Il fallut bientôt changer de direction, car la banquise avançait, lentement, mais sans interruption. La barre fut alors mise sur le nord-ouest, où seuls, des glaçons se montraient, de petite dimension, mais plus nombreux que précédemment.

Après deux heures de marche, Vernier prit soudain une résolution. Avancer dans de telles conditions devait fatalement aboutir à une catastrophe ; aussi prit-il le parti de courir au sud-ouest afin de gagner le Pacifique ; là, tout danger aurait disparu. À son commandement, le timonier donna un vigoureux coup de barre, et le Caïman, pivotant en quelque sorte sur lui-même, s’élança dans une nouvelle direction.

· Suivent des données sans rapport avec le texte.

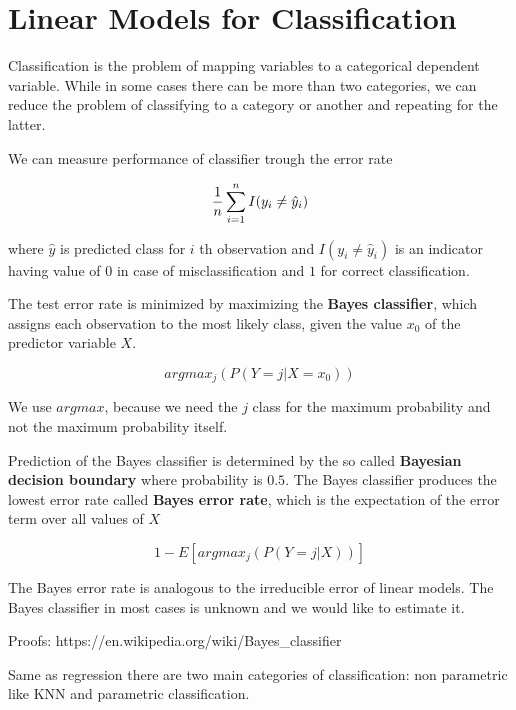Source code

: \chapter{Linear Models for Classification}

Classification is the problem of mapping variables to a categorical dependent variable. While in some cases there can be more than two categories, we can reduce the problem of classifying to a category or another and repeating for the latter.

We can measure performance of classifier trough the error rate

\[{1 \over n} \sum_{i=1}^nI(y_i \ne \hat y_i)\]

where \(\hat y\) is predicted class for \(i\) th observation and \(I(y_i \ne \hat y_i)\) is an indicator having value of \(0\) in case of misclassification and \(1\) for correct classification.

The test error rate is minimized by maximizing the \textbf{Bayes classifier}, which assigns each observation to the most likely class, given the value \(x_0\) of the predictor variable \(X\).

\begin{equation}argmax_j(P(Y = j | X = x_0))\tag{5.1}\end{equation}

We use \(argmax\), because we need the \(j\) class for the maximum probability and not the maximum probability itself.

Prediction of the Bayes classifier is determined by the so called \textbf{Bayesian decision boundary} where probability is \(0.5\). The Bayes classifier produces the lowest error rate called \textbf{Bayes error rate}, which is the expectation of the error term over all values of \(X\)

\[1 - E[argmax_j(P(Y = j | X))]\]

The Bayes error rate is analogous to the irreducible error of linear models. The Bayes classifier in most cases is unknown and we would like to estimate it.

Proofs:
https://en.wikipedia.org/wiki/Bayes\_classifier

Same as regression there are two main categories of classification: non parametric like KNN and parametric classification.

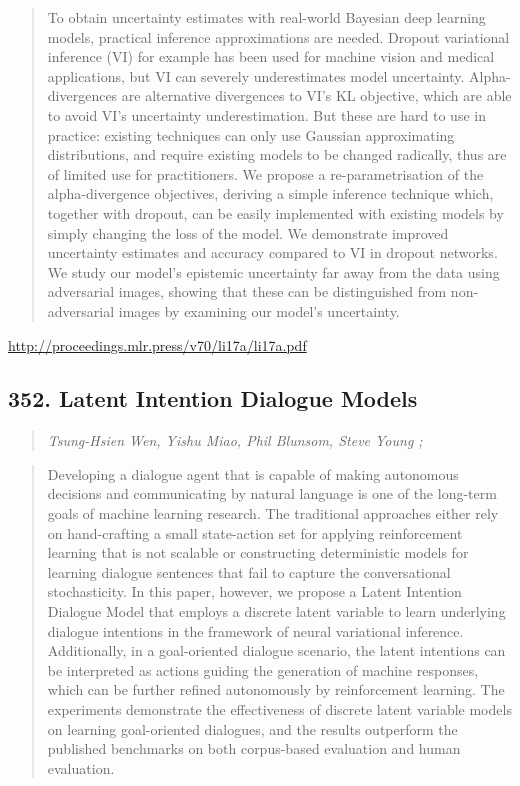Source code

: \documentclass{article}
\begin{document}
\begin{quote}
    To obtain uncertainty estimates with real-world Bayesian deep learning models, practical inference approximations are needed. Dropout variational inference (VI) for example has been used for machine vision and medical applications, but VI can severely underestimates model uncertainty. Alpha-divergences are alternative divergences to VI’s KL objective, which are able to avoid VI’s uncertainty underestimation. But these are hard to use in practice: existing techniques can only use Gaussian approximating distributions, and require existing models to be changed radically, thus are of limited use for practitioners. We propose a re-parametrisation of the alpha-divergence objectives, deriving a simple inference technique which, together with dropout, can be easily implemented with existing models by simply changing the loss of the model. We demonstrate improved uncertainty estimates and accuracy compared to VI in dropout networks. We study our model’s epistemic uncertainty far away from the data using adversarial images, showing that these can be distinguished from non-adversarial images by examining our model’s uncertainty.  
\end{quote}

\href{http://proceedings.mlr.press/v70/li17a/li17a.pdf}{http://proceedings.mlr.press/v70/li17a/li17a.pdf}

\subsection{352. Latent Intention Dialogue Models}

\begin{quote}
\footnotesize{\textit{Tsung-Hsien Wen, Yishu Miao, Phil Blunsom, Steve Young ;}}

\end{quote}

\begin{quote}
    Developing a dialogue agent that is capable of making autonomous decisions and communicating by natural language is one of the long-term goals of machine learning research. The traditional approaches either rely on hand-crafting a small state-action set for applying reinforcement learning that is not scalable or constructing deterministic models for learning dialogue sentences that fail to capture the conversational stochasticity. In this paper, however, we propose a Latent Intention Dialogue Model that employs a discrete latent variable to learn underlying dialogue intentions in the framework of neural variational inference. Additionally, in a goal-oriented dialogue scenario, the latent intentions can be interpreted as actions guiding the generation of machine responses, which can be further refined autonomously by reinforcement learning. The experiments demonstrate the effectiveness of discrete latent variable models on learning goal-oriented dialogues, and the results outperform the published benchmarks on both corpus-based evaluation and human evaluation.  
\end{quote}
\end{document}
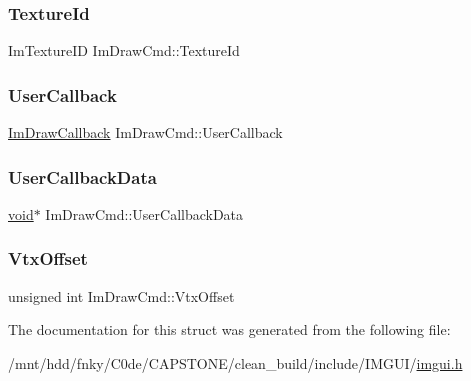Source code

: \subsubsection{\texorpdfstring{Texture\+Id}{TextureId}}
{\footnotesize\ttfamily Im\+Texture\+ID Im\+Draw\+Cmd\+::\+Texture\+Id}

\mbox{\label{structImDrawCmd_ad26dac4e939f5c4bb892cbca0f9e3af8}} 
\subsubsection{\texorpdfstring{User\+Callback}{UserCallback}}
{\footnotesize\ttfamily \hyperlink{imgui_8h_a232a477233f9e3ab7640720bf94674de}{Im\+Draw\+Callback} Im\+Draw\+Cmd\+::\+User\+Callback}

\mbox{\label{structImDrawCmd_ae2f5a0baf4a0b25942237b8ce6adb42d}} 
\subsubsection{\texorpdfstring{User\+Callback\+Data}{UserCallbackData}}
{\footnotesize\ttfamily \hyperlink{imgui__impl__opengl3__loader_8h_ac668e7cffd9e2e9cfee428b9b2f34fa7}{void}$\ast$ Im\+Draw\+Cmd\+::\+User\+Callback\+Data}

\mbox{\label{structImDrawCmd_a604086d3c94a18b3a79f171ee37edabb}} 
\subsubsection{\texorpdfstring{Vtx\+Offset}{VtxOffset}}
{\footnotesize\ttfamily unsigned int Im\+Draw\+Cmd\+::\+Vtx\+Offset}



The documentation for this struct was generated from the following file\+:\begin{DoxyCompactItemize}
\item 
/mnt/hdd/fnky/\+C0de/\+C\+A\+P\+S\+T\+O\+N\+E/clean\+\_\+build/include/\+I\+M\+G\+U\+I/\hyperlink{imgui_8h}{imgui.\+h}\end{DoxyCompactItemize}
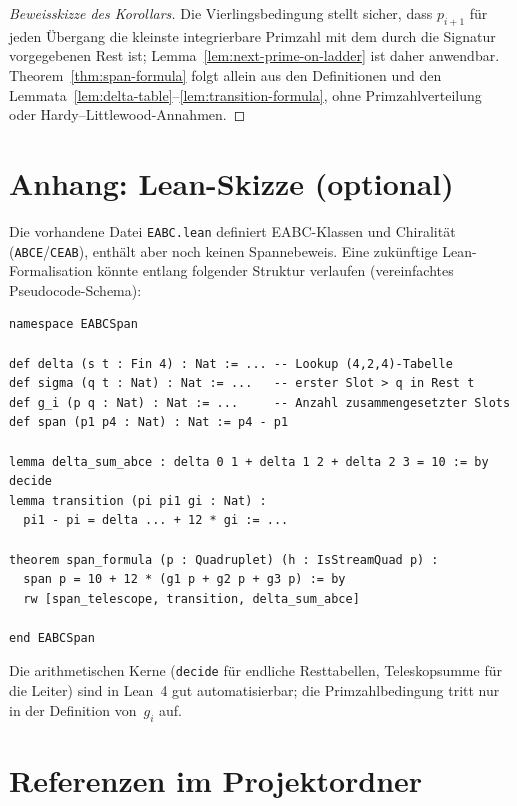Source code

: \documentclass[11pt,a4paper]{article}
\begin{document}
\begin{proof}[Beweisskizze des Korollars]
Die Vierlingsbedingung stellt sicher, dass $p_{i+1}$ für jeden Übergang die
kleinste integrierbare Primzahl mit dem durch die Signatur vorgegebenen Rest
ist; Lemma~\ref{lem:next-prime-on-ladder} ist daher anwendbar.
Theorem~\ref{thm:span-formula} folgt allein aus den Definitionen und den
Lemmata~\ref{lem:delta-table}--\ref{lem:transition-formula}, ohne Primzahlverteilung
oder Hardy--Littlewood-Annahmen.
\end{proof}

\section*{Anhang: Lean-Skizze (optional)}

Die vorhandene Datei \texttt{EABC.lean} definiert EABC-Klassen und Chiralität
(\texttt{ABCE}/\texttt{CEAB}), enthält aber noch keinen Spannebeweis.
Eine zukünftige Lean-Formalisation könnte entlang folgender Struktur verlaufen
(vereinfachtes Pseudocode-Schema):

\begin{verbatim}
namespace EABCSpan

def delta (s t : Fin 4) : Nat := ... -- Lookup (4,2,4)-Tabelle
def sigma (q t : Nat) : Nat := ...   -- erster Slot > q in Rest t
def g_i (p q : Nat) : Nat := ...     -- Anzahl zusammengesetzter Slots
def span (p1 p4 : Nat) : Nat := p4 - p1

lemma delta_sum_abce : delta 0 1 + delta 1 2 + delta 2 3 = 10 := by decide
lemma transition (pi pi1 gi : Nat) :
  pi1 - pi = delta ... + 12 * gi := ...

theorem span_formula (p : Quadruplet) (h : IsStreamQuad p) :
  span p = 10 + 12 * (g1 p + g2 p + g3 p) := by
  rw [span_telescope, transition, delta_sum_abce]

end EABCSpan
\end{verbatim}

Die arithmetischen Kerne (\texttt{decide} für endliche Resttabellen, Teleskopsumme
für die Leiter) sind in Lean~4 gut automatisierbar; die Primzahlbedingung tritt
nur in der Definition von~$g_i$ auf.

\section*{Referenzen im Projektordner}
\end{document}
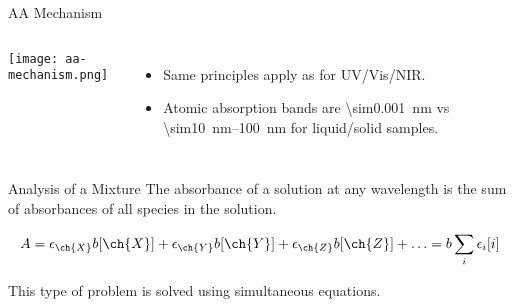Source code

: \documentclass[notes=show]{beamer}
\begin{document}
\begin{frame}{AA Mechanism}
	\begin{columns}
		\begin{center}
			\texttt{[image: aa-mechanism.png]}
		\end{center}
		\begin{itemize}
			\item Same principles apply as for UV/Vis/NIR.
			\item Atomic absorption bands are
				\SI{\sim0.001}{\nano\meter} vs
				\SIrange{\sim10}{100}{\nano\meter} for
				liquid/solid samples.
		\end{itemize}
	\end{columns}
\end{frame}

\begin{frame}{Analysis of a Mixture}
	The absorbance of a solution at any wavelength is the
	\alert{sum} of absorbances of all species in the solution.

	\begin{equation*}
		A = \epsilon_{\ch{X}}b[\ch{X}] + \epsilon_{\ch{Y}}b[\ch{Y}] +
		\epsilon_{\ch{Z}}b[\ch{Z}] + \ldots = b\sum_i \epsilon_i[i]
	\end{equation*}

	This type of problem is solved using \alert{simultaneous equations}.
\end{frame}
%
\end{document}
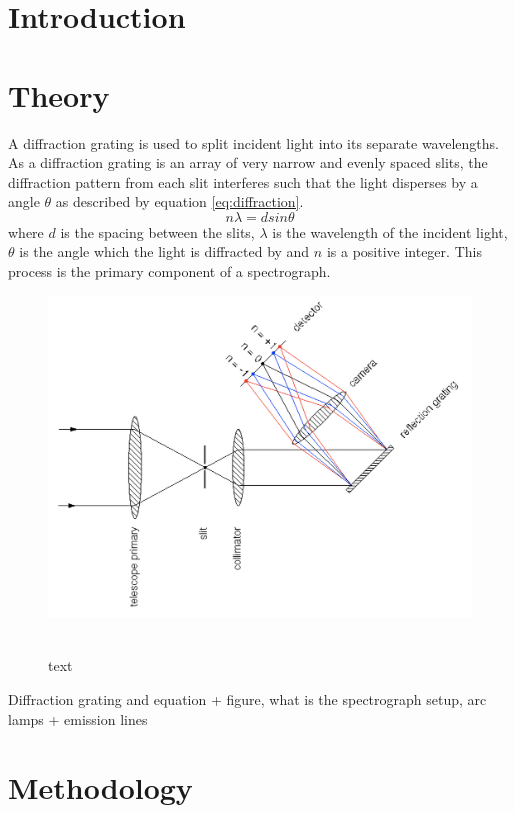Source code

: \documentclass[a4paper,12pt,twocolumn]{article}
\let\cite=\supercite
\begin{document}
	\section{Introduction}
	
	\section{Theory}
		A diffraction grating is used to split incident light into its separate wavelengths. As a diffraction grating is an array of very narrow and evenly spaced slits, the diffraction pattern from each slit interferes such that the light disperses by a angle $\theta$ as described by equation \ref{eq:diffraction}\cite{universityPhysics}.
		\begin{equation}
			n \lambda = d sin\theta
			\label{eq:diffraction}
		\end{equation} where $d$ is the spacing between the slits, $\lambda$ is the wavelength of the incident light, $\theta$ is the angle which the light is diffracted by and $n$ is a positive integer. This process is the primary component of a spectrograph.
	
		\begin{figure}
			\includegraphics[width=\columnwidth]{spectrograph_refl-transformed.png}
			\label{fig:spectrograph}
			\
			\caption{text}
		\end{figure}
	
		Diffraction grating and equation + figure, what is the spectrograph setup, arc lamps + emission lines
	
	\section{Methodology}
\end{document}
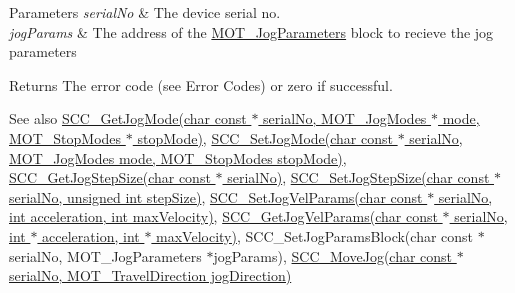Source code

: \begin{DoxyParams}{Parameters}
{\em serial\+No} & The device serial no. \\
\hline
{\em jog\+Params} & The address of the \hyperlink{struct_m_o_t___jog_parameters}{M\+O\+T\+\_\+\+Jog\+Parameters} block to recieve the jog parameters \\
\hline
\end{DoxyParams}
\begin{DoxyReturn}{Returns}
The error code (see Error Codes) or zero if successful. 
\end{DoxyReturn}
\begin{DoxySeeAlso}{See also}
\hyperlink{group___k_cube_stepper_ga175e078da8fb47396ce927ed6bf8fbd9}{S\+C\+C\+\_\+\+Get\+Jog\+Mode(char const $\ast$ serial\+No, M\+O\+T\+\_\+\+Jog\+Modes $\ast$ mode, M\+O\+T\+\_\+\+Stop\+Modes $\ast$ stop\+Mode)}, \hyperlink{group___k_cube_stepper_ga6504337d0dfd4ae9076f493b0f209ee5}{S\+C\+C\+\_\+\+Set\+Jog\+Mode(char const $\ast$ serial\+No, M\+O\+T\+\_\+\+Jog\+Modes mode, M\+O\+T\+\_\+\+Stop\+Modes stop\+Mode)}, \hyperlink{group___k_cube_stepper_gaa628ab92b321b2fc84b83e234c10eda9}{S\+C\+C\+\_\+\+Get\+Jog\+Step\+Size(char const $\ast$ serial\+No)}, \hyperlink{group___k_cube_stepper_gafb9a2b1e88b11dc485de37787ed9866c}{S\+C\+C\+\_\+\+Set\+Jog\+Step\+Size(char const $\ast$ serial\+No, unsigned int step\+Size)}, \hyperlink{group___k_cube_stepper_ga060d0d1d5f56464d3ee486117034aaf4}{S\+C\+C\+\_\+\+Set\+Jog\+Vel\+Params(char const $\ast$ serial\+No, int acceleration, int max\+Velocity)}, \hyperlink{group___k_cube_stepper_gad17e113a6d0742937c7ef2955cf1aecc}{S\+C\+C\+\_\+\+Get\+Jog\+Vel\+Params(char const $\ast$ serial\+No, int $\ast$ acceleration, int $\ast$ max\+Velocity)}, S\+C\+C\+\_\+\+Set\+Jog\+Params\+Block(char const $\ast$ serial\+No, M\+O\+T\+\_\+\+Jog\+Parameters $\ast$jog\+Params), \hyperlink{group___k_cube_stepper_ga183454cf1f83e6feff1a74ef1870a7a7}{S\+C\+C\+\_\+\+Move\+Jog(char const $\ast$ serial\+No, M\+O\+T\+\_\+\+Travel\+Direction jog\+Direction)}


\end{DoxySeeAlso}

\begin{DoxyCodeInclude}
\end{DoxyCodeInclude}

La lueur qui éclairait la mer depuis quelques heures disparut bientôt, et les ténèbres enveloppèrent de nouveau l’infortuné navire perdu dans les confins du monde, frêle esquif que la main de Dieu semblait pouvoir seule protéger contre les dangers dont il était entouré. Soudain, Vernier cria d’une voix tonnante :

— La barre au nord !

Cet ordre était à peine exécuté que l’équipage épouvanté apercevait une chaîne de montagnes déglacé sur laquelle, sans la présence d’esprit du capitaine, le navire eût donné en plein.